──────── DATA RECORDS

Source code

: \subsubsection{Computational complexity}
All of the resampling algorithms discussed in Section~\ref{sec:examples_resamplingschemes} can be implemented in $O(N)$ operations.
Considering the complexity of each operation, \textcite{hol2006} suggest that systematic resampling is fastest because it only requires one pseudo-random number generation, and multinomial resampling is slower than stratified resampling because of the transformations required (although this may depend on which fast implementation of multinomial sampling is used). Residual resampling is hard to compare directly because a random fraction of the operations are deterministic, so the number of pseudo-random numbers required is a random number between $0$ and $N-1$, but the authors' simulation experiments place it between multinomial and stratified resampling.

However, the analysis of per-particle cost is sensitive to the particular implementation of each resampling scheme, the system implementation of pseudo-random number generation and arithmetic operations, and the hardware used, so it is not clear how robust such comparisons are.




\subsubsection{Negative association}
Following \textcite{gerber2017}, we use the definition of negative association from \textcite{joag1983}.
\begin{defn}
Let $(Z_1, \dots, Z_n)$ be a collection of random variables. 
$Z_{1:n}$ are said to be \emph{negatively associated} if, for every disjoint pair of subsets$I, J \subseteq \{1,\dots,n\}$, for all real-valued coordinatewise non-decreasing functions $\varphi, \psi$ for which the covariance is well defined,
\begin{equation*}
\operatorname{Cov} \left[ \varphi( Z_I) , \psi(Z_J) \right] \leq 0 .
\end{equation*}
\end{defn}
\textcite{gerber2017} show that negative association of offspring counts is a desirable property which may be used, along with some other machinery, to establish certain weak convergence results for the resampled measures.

────────────────

= WORK TASK =
Copy out the entire listing word for word. Keep every line as it is.

= WRITTEN RESPONSE =
Source code

: \subsubsection{Computational complexity}
All of the resampling algorithms discussed in Section~\ref{sec:examples_resamplingschemes} can be implemented in $O(N)$ operations.
Considering the complexity of each operation, \textcite{hol2006} suggest that systematic resampling is fastest because it only requires one pseudo-random number generation, and multinomial resampling is slower than stratified resampling because of the transformations required (although this may depend on which fast implementation of multinomial sampling is used). Residual resampling is hard to compare directly because a random fraction of the operations are deterministic, so the number of pseudo-random numbers required is a random number between $0$ and $N-1$, but the authors' simulation experiments place it between multinomial and stratified resampling.

However, the analysis of per-particle cost is sensitive to the particular implementation of each resampling scheme, the system implementation of pseudo-random number generation and arithmetic operations, and the hardware used, so it is not clear how robust such comparisons are.




\subsubsection{Negative association}
Following \textcite{gerber2017}, we use the definition of negative association from \textcite{joag1983}.
\begin{defn}
Let $(Z_1, \dots, Z_n)$ be a collection of random variables. 
$Z_{1:n}$ are said to be \emph{negatively associated} if, for every disjoint pair of subsets$I, J \subseteq \{1,\dots,n\}$, for all real-valued coordinatewise non-decreasing functions $\varphi, \psi$ for which the covariance is well defined,
\begin{equation*}
\operatorname{Cov} \left[ \varphi( Z_I) , \psi(Z_J) \right] \leq 0 .
\end{equation*}
\end{defn}
\textcite{gerber2017} show that negative association of offspring counts is a desirable property which may be used, along with some other machinery, to establish certain weak convergence results for the resampled measures.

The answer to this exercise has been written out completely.